▶ **Stored data**:
========================================
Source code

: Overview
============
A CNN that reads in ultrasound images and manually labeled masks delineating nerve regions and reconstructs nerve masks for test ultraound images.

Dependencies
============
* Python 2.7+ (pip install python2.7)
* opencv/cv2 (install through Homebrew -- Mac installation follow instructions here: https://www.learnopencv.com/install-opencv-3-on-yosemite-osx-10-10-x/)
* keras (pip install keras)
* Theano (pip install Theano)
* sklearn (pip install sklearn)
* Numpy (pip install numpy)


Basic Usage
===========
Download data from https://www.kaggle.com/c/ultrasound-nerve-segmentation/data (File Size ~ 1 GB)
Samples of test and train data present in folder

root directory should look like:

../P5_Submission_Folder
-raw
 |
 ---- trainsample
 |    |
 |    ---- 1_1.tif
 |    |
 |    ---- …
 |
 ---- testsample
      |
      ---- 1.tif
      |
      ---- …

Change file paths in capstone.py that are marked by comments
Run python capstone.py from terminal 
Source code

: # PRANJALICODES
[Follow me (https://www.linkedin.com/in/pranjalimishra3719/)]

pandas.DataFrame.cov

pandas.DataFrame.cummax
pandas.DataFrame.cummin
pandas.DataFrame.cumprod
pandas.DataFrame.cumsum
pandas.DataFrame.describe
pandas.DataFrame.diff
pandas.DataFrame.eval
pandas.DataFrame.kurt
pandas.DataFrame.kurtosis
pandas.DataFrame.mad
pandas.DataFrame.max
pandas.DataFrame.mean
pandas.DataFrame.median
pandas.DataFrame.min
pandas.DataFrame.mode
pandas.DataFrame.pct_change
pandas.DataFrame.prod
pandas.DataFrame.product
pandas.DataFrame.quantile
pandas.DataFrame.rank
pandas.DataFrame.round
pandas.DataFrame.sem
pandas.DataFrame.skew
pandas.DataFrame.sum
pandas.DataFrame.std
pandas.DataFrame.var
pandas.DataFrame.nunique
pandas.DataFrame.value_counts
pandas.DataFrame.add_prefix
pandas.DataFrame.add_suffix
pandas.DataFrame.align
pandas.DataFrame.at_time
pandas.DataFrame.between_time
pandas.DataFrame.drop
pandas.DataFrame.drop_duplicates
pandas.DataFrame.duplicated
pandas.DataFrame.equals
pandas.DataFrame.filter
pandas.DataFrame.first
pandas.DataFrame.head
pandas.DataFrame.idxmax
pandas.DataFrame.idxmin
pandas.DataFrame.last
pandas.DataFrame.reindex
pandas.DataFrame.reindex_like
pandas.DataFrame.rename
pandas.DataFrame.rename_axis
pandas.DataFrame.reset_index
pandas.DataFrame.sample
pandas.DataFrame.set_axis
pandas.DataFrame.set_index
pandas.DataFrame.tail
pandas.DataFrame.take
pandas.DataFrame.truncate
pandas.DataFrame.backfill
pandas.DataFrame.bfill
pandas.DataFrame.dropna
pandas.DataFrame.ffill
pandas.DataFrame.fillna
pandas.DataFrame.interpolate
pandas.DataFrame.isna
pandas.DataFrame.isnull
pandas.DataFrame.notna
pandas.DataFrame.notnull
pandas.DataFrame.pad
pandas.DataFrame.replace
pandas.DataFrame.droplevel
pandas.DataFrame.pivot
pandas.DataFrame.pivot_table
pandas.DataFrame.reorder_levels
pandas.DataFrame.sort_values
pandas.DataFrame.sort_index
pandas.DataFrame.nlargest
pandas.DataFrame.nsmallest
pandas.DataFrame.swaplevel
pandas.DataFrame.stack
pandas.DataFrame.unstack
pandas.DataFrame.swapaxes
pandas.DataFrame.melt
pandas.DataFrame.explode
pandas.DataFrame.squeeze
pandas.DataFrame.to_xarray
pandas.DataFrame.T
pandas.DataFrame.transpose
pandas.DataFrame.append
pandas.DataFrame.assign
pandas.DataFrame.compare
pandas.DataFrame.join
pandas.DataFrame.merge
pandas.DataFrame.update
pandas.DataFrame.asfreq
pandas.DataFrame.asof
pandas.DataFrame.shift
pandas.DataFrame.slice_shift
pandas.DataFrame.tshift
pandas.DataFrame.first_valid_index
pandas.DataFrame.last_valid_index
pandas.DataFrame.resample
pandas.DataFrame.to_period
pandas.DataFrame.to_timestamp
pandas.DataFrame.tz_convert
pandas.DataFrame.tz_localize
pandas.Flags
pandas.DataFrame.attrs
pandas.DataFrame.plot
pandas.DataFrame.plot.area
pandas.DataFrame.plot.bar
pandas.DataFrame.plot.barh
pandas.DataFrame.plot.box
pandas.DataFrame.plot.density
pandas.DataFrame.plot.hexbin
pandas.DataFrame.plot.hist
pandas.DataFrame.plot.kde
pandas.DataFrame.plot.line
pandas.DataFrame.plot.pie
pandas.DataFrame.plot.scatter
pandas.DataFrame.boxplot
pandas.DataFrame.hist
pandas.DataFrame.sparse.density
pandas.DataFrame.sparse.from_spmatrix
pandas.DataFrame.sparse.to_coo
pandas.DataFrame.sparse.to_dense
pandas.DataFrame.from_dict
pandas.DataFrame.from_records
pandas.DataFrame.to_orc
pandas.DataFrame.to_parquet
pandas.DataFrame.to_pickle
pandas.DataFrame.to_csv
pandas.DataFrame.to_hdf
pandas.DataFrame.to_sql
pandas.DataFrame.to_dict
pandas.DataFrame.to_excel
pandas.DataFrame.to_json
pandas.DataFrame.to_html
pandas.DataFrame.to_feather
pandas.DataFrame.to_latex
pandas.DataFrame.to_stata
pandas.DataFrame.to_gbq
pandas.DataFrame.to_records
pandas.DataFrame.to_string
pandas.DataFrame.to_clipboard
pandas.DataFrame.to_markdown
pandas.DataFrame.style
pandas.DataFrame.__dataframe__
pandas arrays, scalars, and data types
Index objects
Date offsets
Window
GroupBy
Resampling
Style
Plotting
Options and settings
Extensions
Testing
========================================
▶ **How to complete this task**: Write down again the exact lines running from the beginning of the data to the line containing "pandas.DataFrame.skew", with both ends included.

▶ **Solution below**:
Source code

: Overview
============
A CNN that reads in ultrasound images and manually labeled masks delineating nerve regions and reconstructs nerve masks for test ultraound images.

Dependencies
============
* Python 2.7+ (pip install python2.7)
* opencv/cv2 (install through Homebrew -- Mac installation follow instructions here: https://www.learnopencv.com/install-opencv-3-on-yosemite-osx-10-10-x/)
* keras (pip install keras)
* Theano (pip install Theano)
* sklearn (pip install sklearn)
* Numpy (pip install numpy)


Basic Usage
===========
Download data from https://www.kaggle.com/c/ultrasound-nerve-segmentation/data (File Size ~ 1 GB)
Samples of test and train data present in folder

root directory should look like:

../P5_Submission_Folder
-raw
 |
 ---- trainsample
 |    |
 |    ---- 1_1.tif
 |    |
 |    ---- …
 |
 ---- testsample
      |
      ---- 1.tif
      |
      ---- …

Change file paths in capstone.py that are marked by comments
Run python capstone.py from terminal 
Source code

: # PRANJALICODES
[Follow me (https://www.linkedin.com/in/pranjalimishra3719/)]

pandas.DataFrame.cov

pandas.DataFrame.cummax
pandas.DataFrame.cummin
pandas.DataFrame.cumprod
pandas.DataFrame.cumsum
pandas.DataFrame.describe
pandas.DataFrame.diff
pandas.DataFrame.eval
pandas.DataFrame.kurt
pandas.DataFrame.kurtosis
pandas.DataFrame.mad
pandas.DataFrame.max
pandas.DataFrame.mean
pandas.DataFrame.median
pandas.DataFrame.min
pandas.DataFrame.mode
pandas.DataFrame.pct_change
pandas.DataFrame.prod
pandas.DataFrame.product
pandas.DataFrame.quantile
pandas.DataFrame.rank
pandas.DataFrame.round
pandas.DataFrame.sem
pandas.DataFrame.skew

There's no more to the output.